Databricks Mosaic AI Integration#

Mosaic AI Vector Search is a vector database that is built into the Databricks Data Intelligence Platform and integrated with its governance and productivity tools, and we’ve made it easy to use Mosaic’s vector search capabilities on your computer vision data directly from FiftyOne!

Follow these simple instructions to get started using Mosaic + FiftyOne.

FiftyOne provides an API to create Mosaic indexes, upload vectors, and run similarity queries, both programmatically in Python and via point-and-click in the App.

Note

Did you know? You can search by natural language using Mosaic similarity indexes!

Basic recipe#

The basic workflow to use Mosaic to create a similarity index on your FiftyOne datasets and query your data is as follows:

Connect to your databricks workspace and create a vector search endpoint.
Load a dataset into FiftyOne
Compute embedding vectors for samples or patches in your dataset, or select a model to use to generate embeddings
Use the compute_similarity() method to generate a Mosaic similarity index for the samples or object patches in a dataset by setting the parameter backend="mosaic" and specifying a brain_key of your choice
Use this Mosaic similarity index to query your data with sort_by_similarity()
If desired, delete the index

The example below demonstrates this workflow.

Note

You must have access to a databricks account with vector search enabled and install the Databricks Vector Search Python package to run this example:

pip install databricks-vectorsearch

Note that you need to provide credentials as described in this section to avoid entering them manually each time you interact with your Mosaic index.

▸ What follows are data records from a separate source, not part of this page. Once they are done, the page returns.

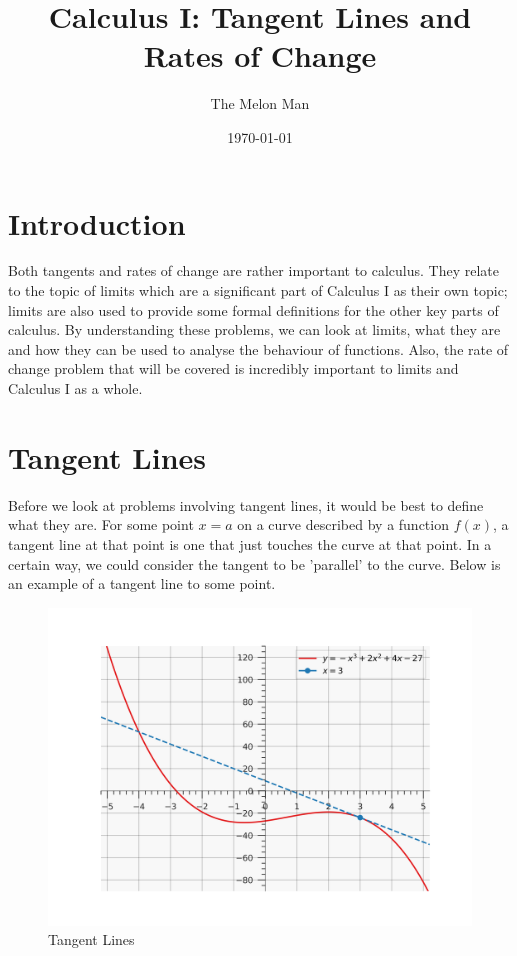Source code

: \documentclass[12pt]{article}
\title{Calculus I: Tangent Lines and Rates of Change}
\author{The Melon Man}
\date{\today}
\theoremstyle{definition}
\begin{document}
\maketitle

\section{Introduction}
Both tangents and rates of change are rather important to calculus.
They relate to the topic of limits which are a significant part of Calculus I as their own topic; limits are also used to provide some formal definitions for the other key parts of calculus.
By understanding these problems, we can look at limits, what they are and how they can be used to analyse the behaviour of functions.
Also, the rate of change problem that will be covered is incredibly important to limits and Calculus I as a whole.

\section{Tangent Lines}
Before we look at problems involving tangent lines, it would be best to define what they are.
For some point $x=a$ on a curve described by a function $f(x)$, a tangent line at that point is one that just touches the curve at that point.
In a certain way, we could consider the tangent to be 'parallel' to the curve.
Below is an example of a tangent line to some point.

\begin{figure}[H]
    \centering
    \includegraphics[width=12.5cm, keepaspectratio]{tangent_lines_1.png}
    \caption{Tangent Lines}
    \label{fig:fig1}
\end{figure}
\end{document}

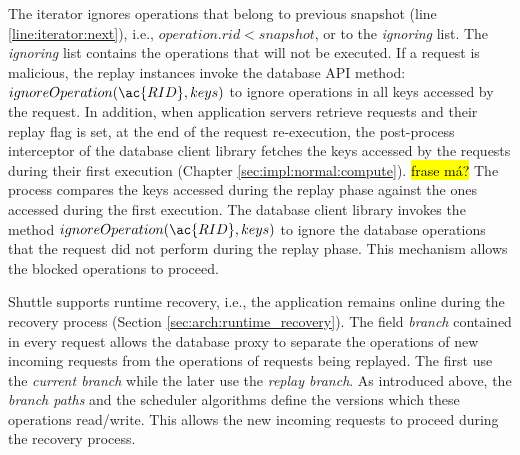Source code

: The iterator ignores operations that belong to previous snapshot (line \ref{line:iterator:next}), i.e., $operation.rid < snapshot$, or to the \emph{ignoring} list. The \emph{ignoring} list contains the operations that will not be executed. If a request is malicious, the replay instances invoke the database \ac{API} method: $ignoreOperation(\ac{RID},keys)$ to ignore operations in all keys accessed by the request. In addition, when application servers retrieve requests and their replay flag is set, at the end of the request re-execution, the post-process interceptor of the database client library fetches the keys accessed by the requests during their first execution (Chapter \ref{sec:impl:normal:compute}). \hl{frase má?} The process compares the keys accessed during the replay phase against the ones accessed during the first execution. The database client library invokes the method $ignoreOperation(\ac{RID},keys)$ to ignore the database operations that the request did not perform during the replay phase. This mechanism allows the blocked operations to proceed.



Shuttle supports runtime recovery, i.e., the application remains online during the recovery process (Section \ref{sec:arch:runtime_recovery}). The field \emph{branch} contained in every request allows the database proxy to separate the operations of new incoming requests from the operations of requests being replayed. The first use the \emph{current branch} while the later use the \emph{replay branch}. As introduced above, the \emph{branch paths} and the scheduler algorithms define the versions which these operations read/write. This allows the new incoming requests to proceed during the recovery process.

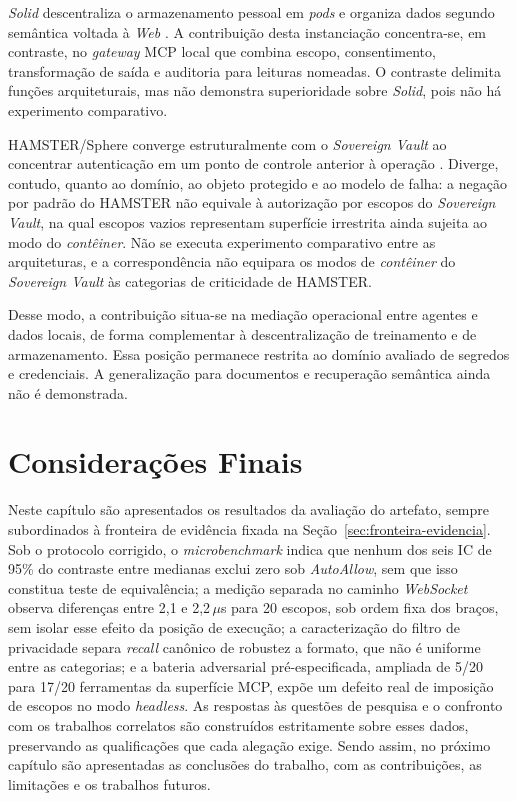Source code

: \documentclass[12pt,openright,twoside,a4paper,english,brazil]{abntex2}
\newcommand{\micro}{\,$\mu$s}
\begin{document}
\textit{Solid} descentraliza o armazenamento pessoal em \textit{pods} e organiza dados segundo semântica voltada à \textit{Web} \cite{sambra2016}. A contribuição desta instanciação concentra-se, em contraste, no \textit{gateway} MCP local que combina escopo, consentimento, transformação de saída e auditoria para leituras nomeadas. O contraste delimita funções arquiteturais, mas não demonstra superioridade sobre \textit{Solid}, pois não há experimento comparativo.

HAMSTER/Sphere converge estruturalmente com o \textit{Sovereign Vault} ao concentrar autenticação em um ponto de controle anterior à operação \cite{pigatto2016}. Diverge, contudo, quanto ao domínio, ao objeto protegido e ao modelo de falha: a negação por padrão do HAMSTER não equivale à autorização por escopos do \textit{Sovereign Vault}, na qual escopos vazios representam superfície irrestrita ainda sujeita ao modo do \textit{contêiner}. Não se executa experimento comparativo entre as arquiteturas, e a correspondência não equipara os modos de \textit{contêiner} do \textit{Sovereign Vault} às categorias de criticidade de HAMSTER.

Desse modo, a contribuição situa-se na mediação operacional entre agentes e dados locais, de forma complementar à descentralização de treinamento e de armazenamento. Essa posição permanece restrita ao domínio avaliado de segredos e credenciais. A generalização para documentos e recuperação semântica ainda não é demonstrada.

\section{Considerações Finais}

Neste capítulo são apresentados os resultados da avaliação do artefato, sempre subordinados à fronteira de evidência fixada na Seção~\ref{sec:fronteira-evidencia}. Sob o protocolo corrigido, o \textit{microbenchmark} indica que nenhum dos seis IC de 95\% do contraste entre medianas exclui zero sob \textit{AutoAllow}, sem que isso constitua teste de equivalência; a medição separada no caminho \textit{WebSocket} observa diferenças entre 2,1 e 2,2\micro{} para 20 escopos, sob ordem fixa dos braços, sem isolar esse efeito da posição de execução; a caracterização do filtro de privacidade separa \textit{recall} canônico de robustez a formato, que não é uniforme entre as categorias; e a bateria adversarial pré-especificada, ampliada de 5/20 para 17/20 ferramentas da superfície MCP, expõe um defeito real de imposição de escopos no modo \textit{headless}. As respostas às questões de pesquisa e o confronto com os trabalhos correlatos são construídos estritamente sobre esses dados, preservando as qualificações que cada alegação exige. Sendo assim, no próximo capítulo são apresentadas as conclusões do trabalho, com as contribuições, as limitações e os trabalhos futuros.
\end{document}
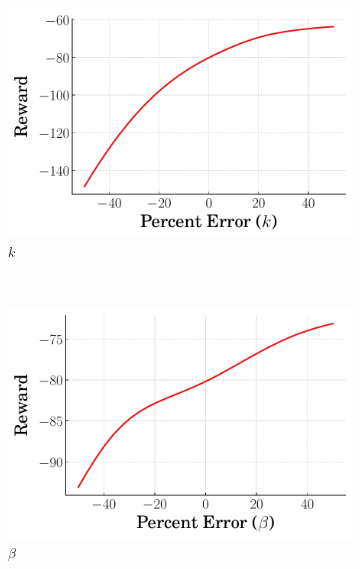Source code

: %
\begin{figure}[t]
    \centering
    \begin{subfigure}[b]{0.49\textwidth}
        \centering
        \includegraphics[width=\textwidth]{figures/figures_robustness/duffing_robustness/k_robustness_fixed_gain.pdf}
        \caption{$k$}
        \label{subfig_chap4:duffing_k_robustness_fixed_gain}
    \end{subfigure}\\
    \hfill
    \begin{subfigure}[b]{0.49\textwidth}
        \centering
        \includegraphics[width=\textwidth]{figures/figures_robustness/duffing_robustness/Beta_robustness_fixed_gain.pdf}
        \caption{$\beta$}
        \label{subfig_chap4:duffing_Beta_robustness_fixed_gain}
    \end{subfigure}
    \hfill
    \begin{subfigure}[b]{0.49\textwidth}

\end{subfigure}
\end{figure}
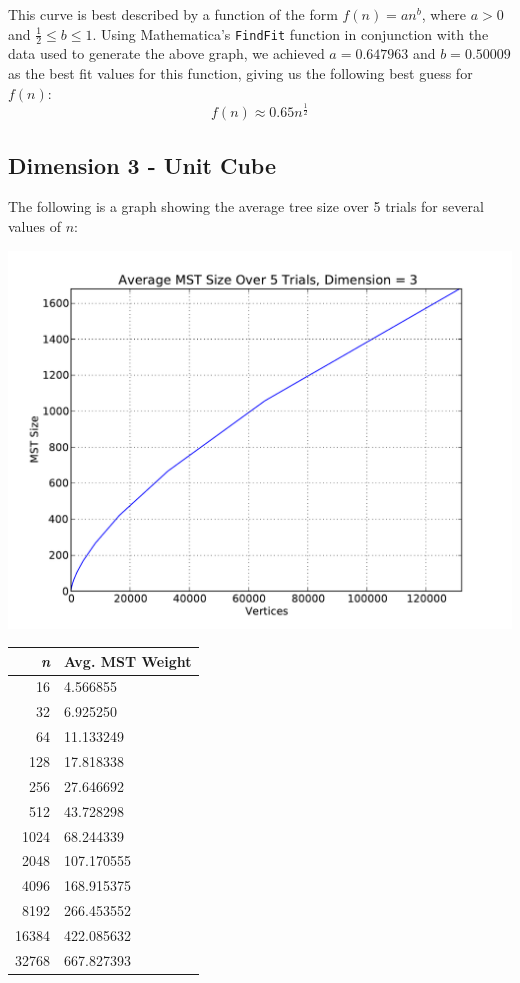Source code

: \documentclass[solution, letterpaper]{cs121}
\begin{document}
This curve is best described by a function of the form $f(n)=an^b$, where $a > 0$ and $\frac{1}{2} \leq b \leq 1$. Using Mathematica's {\tt FindFit} function in conjunction with the data used to generate the above graph, we achieved $a=0.647963$ and $b=0.50009$ as the best fit values for this function, giving us the following best guess for $f(n)$:
\[f(n) \approx 0.65 n^{\frac{1}{2}}\]

\pagebreak

\subsection*{Dimension 3 - Unit Cube}

The following is a graph showing the average tree size over 5 trials for several values of $n$:
\begin{center}
\includegraphics[scale=0.6]{graphs/kruskals-dimension-3.pdf}
\begin{tabular}{ | r | l |}
\hline
\bf{\itshape{n}} & \bf{Avg. MST Weight} \\
\hline
16 & 4.566855 \\
\hline
32 & 6.925250 \\
\hline
64 & 11.133249 \\
\hline
128 & 17.818338 \\
\hline
256 & 27.646692 \\
\hline
512 & 43.728298 \\
\hline
1024 & 68.244339 \\
\hline
2048 & 107.170555 \\
\hline
4096 & 168.915375 \\
\hline
8192 & 266.453552 \\
\hline
16384 & 422.085632\\
\hline
32768 & 667.827393\\
\hline
\end{tabular}
\end{center}
\end{document}
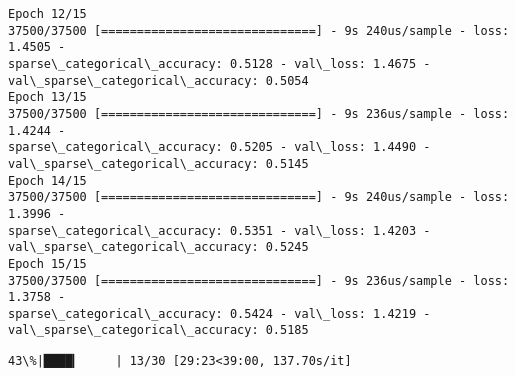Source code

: \documentclass[11pt]{article}
\begin{document}
\begin{Verbatim}[commandchars=\\\{\}]
Epoch 12/15
37500/37500 [==============================] - 9s 240us/sample - loss: 1.4505 -
sparse\_categorical\_accuracy: 0.5128 - val\_loss: 1.4675 -
val\_sparse\_categorical\_accuracy: 0.5054
Epoch 13/15
37500/37500 [==============================] - 9s 236us/sample - loss: 1.4244 -
sparse\_categorical\_accuracy: 0.5205 - val\_loss: 1.4490 -
val\_sparse\_categorical\_accuracy: 0.5145
Epoch 14/15
37500/37500 [==============================] - 9s 240us/sample - loss: 1.3996 -
sparse\_categorical\_accuracy: 0.5351 - val\_loss: 1.4203 -
val\_sparse\_categorical\_accuracy: 0.5245
Epoch 15/15
37500/37500 [==============================] - 9s 236us/sample - loss: 1.3758 -
sparse\_categorical\_accuracy: 0.5424 - val\_loss: 1.4219 -
val\_sparse\_categorical\_accuracy: 0.5185
    \end{Verbatim}

    \begin{Verbatim}[commandchars=\\\{\}]
 43\%|████▎     | 13/30 [29:23<39:00, 137.70s/it]
    \end{Verbatim}
\end{document}
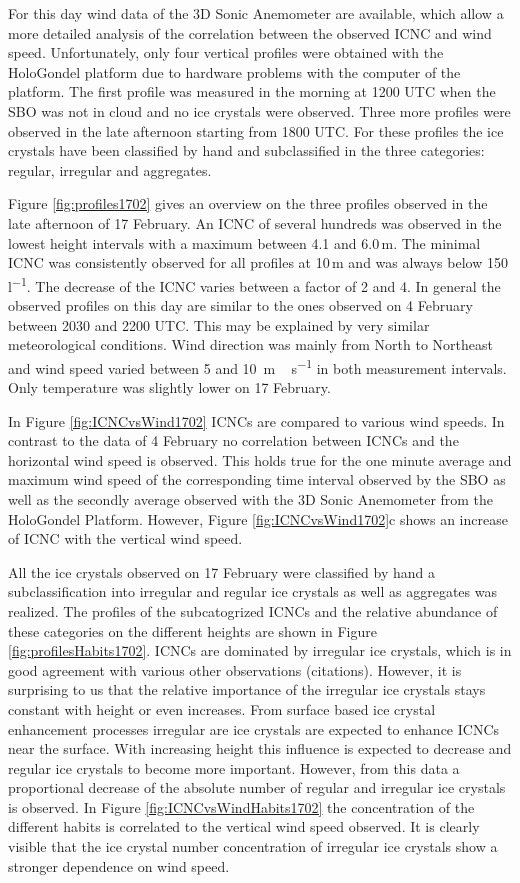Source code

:\documentclass[draft,linenumbers]{agujournal}
\begin{document}
For this day wind data of the 3D Sonic Anemometer are available, which allow a more detailed analysis of the correlation between the observed ICNC and wind speed. Unfortunately, only four vertical profiles were obtained with the HoloGondel platform due to hardware problems with the computer of the platform. The first profile was measured in the morning at 1200 UTC when the SBO was not in cloud and no ice crystals were observed. Three more profiles were observed in the late afternoon starting from 1800 UTC. For these profiles the ice crystals have been classified by hand and subclassified in the three categories: regular, irregular and aggregates.

Figure \ref{fig:profiles1702} gives an overview on the three profiles observed in the late afternoon of 17 February. An ICNC of several hundreds was observed in the lowest height intervals with a maximum between 4.1 and 6.0\,\si{m}. The minimal ICNC was consistently observed for all profiles at 10\,\si{m} and was always below 150\,\si{l^{-1}}. The decrease of the ICNC varies between a factor of 2 and 4. In general the observed profiles on this day are similar to the ones observed on 4 February between 2030 and 2200 UTC. This may be explained by very similar meteorological conditions. Wind direction was mainly from North to Northeast and wind speed varied between 5 and 10 \,\si{m\,s^{-1}} in both measurement intervals. Only temperature was slightly lower on 17 February.

In Figure \ref{fig:ICNCvsWind1702} ICNCs are compared to various wind speeds. In contrast to the data of 4 February no correlation between ICNCs and the horizontal wind speed is observed. This holds true for the one minute average and maximum wind speed of the corresponding time interval observed by the SBO as well as the secondly average observed with the 3D Sonic Anemometer from the HoloGondel Platform. However, Figure \ref{fig:ICNCvsWind1702}c shows an increase of ICNC with the vertical wind speed. 

All the ice crystals observed on 17 February were classified by hand a subclassification into irregular and regular ice crystals as well as aggregates was realized. The profiles of the subcatogrized ICNCs and the relative abundance of these categories on the different heights are shown in Figure \ref{fig:profilesHabits1702}. ICNCs are dominated by irregular ice crystals, which is in good agreement with various other observations (citations). However, it is surprising to us that the relative importance of the irregular ice crystals stays constant with height or even increases. From surface based ice crystal enhancement processes irregular are ice crystals are expected to enhance ICNCs near the surface. With increasing height this influence is expected to decrease and regular ice crystals to become more important. However, from this data a proportional decrease of the absolute number of regular and irregular ice crystals is observed. In Figure \ref{fig:ICNCvsWindHabits1702} the concentration of the different habits is correlated to the vertical wind speed observed. It is clearly visible that the ice crystal number concentration of irregular ice crystals show a stronger dependence on wind speed. 
\end{document}
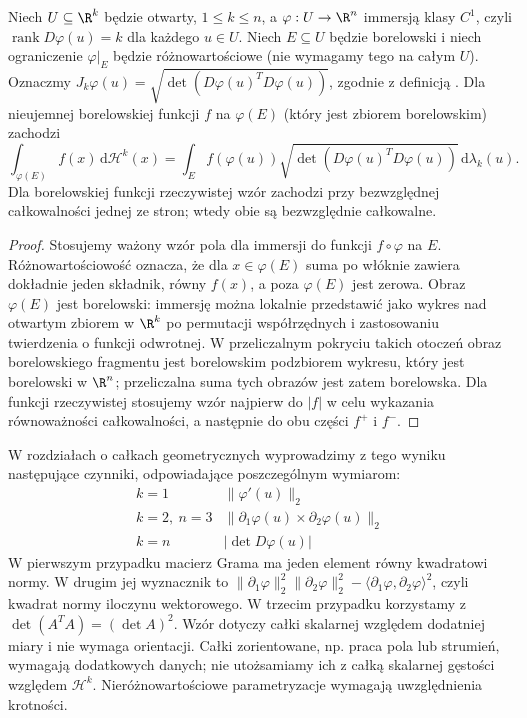\begin{twierdzenie}
\label{ma2:thm:lebesgue-hausdorff-parametric}
Niech $U\subseteq\R^k$ będzie otwarty,
$1\le k\le n$, a $\varphi:U\to\R^n$
immersją klasy $C^1$,
czyli $\operatorname{rank}D\varphi(u)=k$
dla każdego $u\in U$.
Niech $E\subseteq U$ będzie borelowski
i niech ograniczenie $\varphi|_E$ będzie
różnowartościowe (nie wymagamy tego na całym $U$).
Oznaczmy $J_k\varphi(u)=
\sqrt{\det(D\varphi(u)^TD\varphi(u))}$,
zgodnie z definicją
.
Dla nieujemnej borelowskiej funkcji $f$
na $\varphi(E)$ (który jest zbiorem borelowskim)
zachodzi
\[
 \int_{\varphi(E)}f(x)\,\mathrm d\mathcal H^k(x)
 =\int_E f(\varphi(u))
 \sqrt{\det(D\varphi(u)^TD\varphi(u))}
 \,\mathrm d\lambda_k(u).
\]
Dla borelowskiej funkcji rzeczywistej
wzór zachodzi przy bezwzględnej
całkowalności jednej ze stron; wtedy obie
są bezwzględnie całkowalne.
\end{twierdzenie}
\begin{proof}
Stosujemy ważony wzór pola dla immersji
do funkcji $f\circ\varphi$ na $E$.
Różnowartościowość oznacza, że dla
$x\in\varphi(E)$ suma po włóknie
zawiera dokładnie jeden składnik, równy
$f(x)$, a poza $\varphi(E)$ jest zerowa.
Obraz $\varphi(E)$ jest borelowski:
immersję można lokalnie przedstawić
jako wykres nad otwartym zbiorem
w $\R^k$ po permutacji współrzędnych
i zastosowaniu twierdzenia o funkcji odwrotnej.
W przeliczalnym pokryciu takich otoczeń
obraz borelowskiego fragmentu jest
borelowskim podzbiorem wykresu,
który jest borelowski w $\R^n$;
przeliczalna suma tych obrazów
jest zatem borelowska.
Dla funkcji rzeczywistej stosujemy wzór
najpierw do $|f|$ w celu wykazania
równoważności całkowalności, a następnie
do obu części $f^+$ i $f^-$.
\end{proof}

W rozdziałach o całkach geometrycznych
wyprowadzimy z tego wyniku następujące
czynniki, odpowiadające poszczególnym wymiarom:
\[
 \begin{array}{c|c}
 k=1 & \|\varphi'(u)\|_2\\
 k=2,\ n=3 & \|\partial_1\varphi(u)\times
                         \partial_2\varphi(u)\|_2\\
 k=n & |\det D\varphi(u)|
 \end{array}
\]
W pierwszym przypadku macierz Grama ma
jeden element równy kwadratowi normy.
W drugim jej wyznacznik to
$\|\partial_1\varphi\|_2^2\|\partial_2\varphi\|_2^2
-\langle\partial_1\varphi,\partial_2\varphi\rangle^2$,
czyli kwadrat normy iloczynu wektorowego.
W trzecim przypadku korzystamy z
$\det(A^TA)=(\det A)^2$.
Wzór dotyczy całki skalarnej względem
dodatniej miary i nie wymaga orientacji.
Całki zorientowane, np. praca pola lub
strumień, wymagają dodatkowych danych;
nie utożsamiamy ich z całką skalarnej
gęstości względem $\mathcal H^k$.
Nieróżnowartościowe parametryzacje
wymagają uwzględnienia krotności.


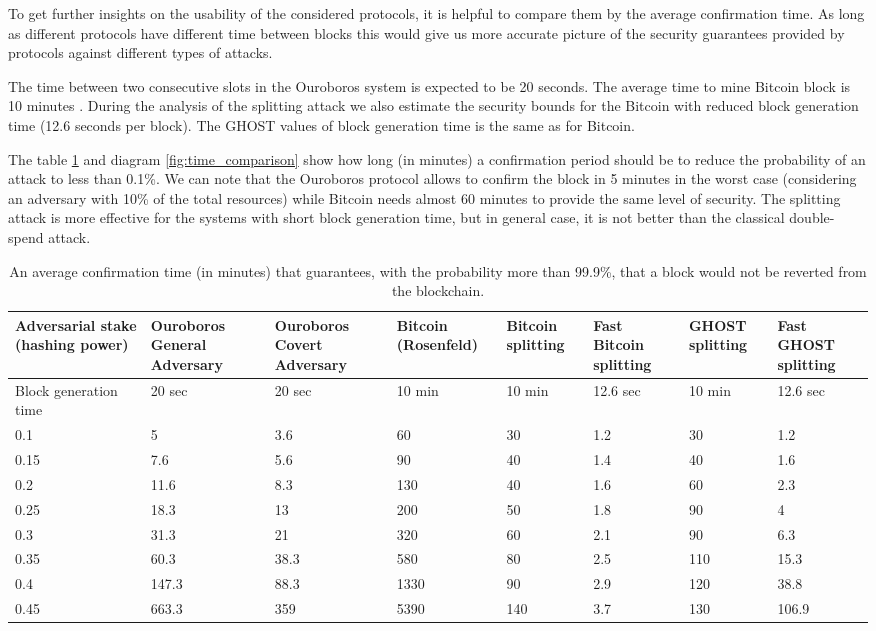 \documentclass[10pt,a4paper]{article}
\numberwithin{equation}{section} %
\theoremstyle{plain}
\theoremstyle{definition}
\theoremstyle{remark}
\begin{document}
    To get further insights on the usability of the considered protocols, it is helpful to compare them by the average confirmation time. As long as different protocols have different time between blocks this would give us more accurate picture of the security guarantees provided by protocols against different types of attacks.
    
    The time between two consecutive slots in the Ouroboros system is expected to be 20 seconds. The average time to mine Bitcoin block is 10 minutes \cite{N08}. During the analysis of the splitting attack we also estimate the security bounds for the Bitcoin with reduced block generation time (12.6 seconds per block). The GHOST values of block generation time is the same as for Bitcoin.
    
    The table \ref{tbl:time_comparison} and diagram \ref{fig:time_comparison} show how long (in minutes) a confirmation period should be to reduce the probability of an attack to less than 0.1\%. We can note that the Ouroboros protocol allows to confirm the block in 5 minutes in the worst case (considering an adversary with 10\% of the total resources) while Bitcoin needs almost 60 minutes to provide the same level of security. The splitting attack is more effective for the systems with short block generation time, but in general case, it is not better than the classical double-spend attack.
    \begin{table}[h!]
        \label{tbl:time_comparison}
        \centering
        \begin{tabular}{|p{2cm}||p{1.5cm}|p{1.5cm}|p{1.2cm}|p{1.2cm}|p{1.5cm}|p{1.2cm}|p{1.2cm}|}
             \hline 
             Adversarial stake (hashing power) & Ouroboros General Adversary & Ouroboros Covert Adversary & Bitcoin (Rosenfeld) & Bitcoin splitting & Fast Bitcoin splitting & GHOST splitting & Fast GHOST splitting \\
             \hline
             Block generation time & 20 sec & 20 sec & 10 min & 10 min & 12.6 sec & 10 min & 12.6 sec \\
             \hline
             0.1   & 5     & 3.6  & 60   & 30  & 1.2 & 30   & 1.2    \\
             0.15  & 7.6   & 5.6  & 90   & 40  & 1.4 & 40   & 1.6    \\
             0.2   & 11.6  & 8.3  & 130  & 40  & 1.6 & 60   & 2.3    \\
             0.25  & 18.3  & 13   & 200  & 50  & 1.8 & 90   & 4      \\
             0.3   & 31.3  & 21   & 320  & 60  & 2.1 & 90   & 6.3    \\
             0.35  & 60.3  & 38.3 & 580  & 80  & 2.5 & 110  & 15.3   \\
             0.4   & 147.3 & 88.3 & 1330 & 90  & 2.9 & 120  & 38.8   \\
             0.45  & 663.3 & 359  & 5390 & 140 & 3.7 & 130  & 106.9  \\
             \hline
        \end{tabular}
        \caption{An average confirmation time (in minutes) that guarantees, with the probability more than 99.9\%, that a block would not be reverted from the blockchain.}
    \end{table}
\end{document}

First, let’s load a dataset into FiftyOne and compute embeddings for the samples:

import fiftyone as fo
import fiftyone.brain as fob
import fiftyone.zoo as foz

# Step 1: Load your data into FiftyOne
dataset = foz.load_zoo_dataset("quickstart")

# Steps 2 and 3: Compute embeddings and create a similarity index
mosaic_index = fob.compute_similarity(
    dataset,
    brain_key="mosaic_index",
    backend="mosaic",
)

Once the similarity index has been generated, you can query your data in FiftyOne by specifying the brain_key:

# Step 4: Query your data
query = dataset.first().id  # query by sample ID
view = dataset.sort_by_similarity(
    query,
    brain_key="mosaic_index",
    k=10,  # limit to 10 most similar samples
)

# Step 5 (optional): Cleanup

# Delete the Mosaic index
mosaic_index.cleanup()

# Delete run record from FiftyOne
dataset.delete_brain_run("mosaic_index")

Note

Skip to this section for a variety of common Mosaic query patterns.

Setup#

To get started with Mosaic AI Vector Search, you need to have access to a Databricks workspace which satisfies the requirements for vector search and create a vector search endpoint. You also need to have a catalog and schema in Databricks where you want to create the vector search index.

Installing the Mosaic AI Vector Search client#

In order to use the Mosaic backend, you must also install the Databricks Vector Search Python package

pip install databricks-vectorsearch

Using the Mosaic backend#

By default, calling compute_similarity() or sort_by_similarity() will use an sklearn backend.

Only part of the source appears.